- _EXERCISE BRIEF_: Nothing is needed except the lines below that run from the one with "# Packer.nu Architecture" through the one with "- the always-active plugins", repeated exactly.

INFORMATION SHOWN Start Marker

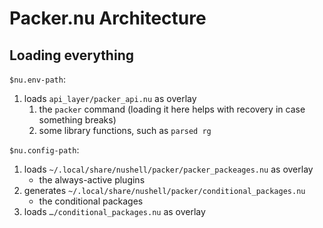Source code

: # Packer.nu Architecture

## Loading everything
`$nu.env-path`:
1. loads `api_layer/packer_api.nu` as overlay
	1. the `packer` command (loading it here helps with recovery in case something breaks)
	2. some library functions, such as `parsed rg`

`$nu.config-path`:
1. loads `~/.local/share/nushell/packer/packer_packeages.nu` as overlay
	- the always-active plugins
2. generates `~/.local/share/nushell/packer/conditional_packages.nu`
	- the conditional packages
3. loads `…/conditional_packages.nu` as overlay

INFORMATION SHOWN End Marker

- _RESPONSE_:
: # Packer.nu Architecture

## Loading everything
`$nu.env-path`:
1. loads `api_layer/packer_api.nu` as overlay
	1. the `packer` command (loading it here helps with recovery in case something breaks)
	2. some library functions, such as `parsed rg`

`$nu.config-path`:
1. loads `~/.local/share/nushell/packer/packer_packeages.nu` as overlay
	- the always-active plugins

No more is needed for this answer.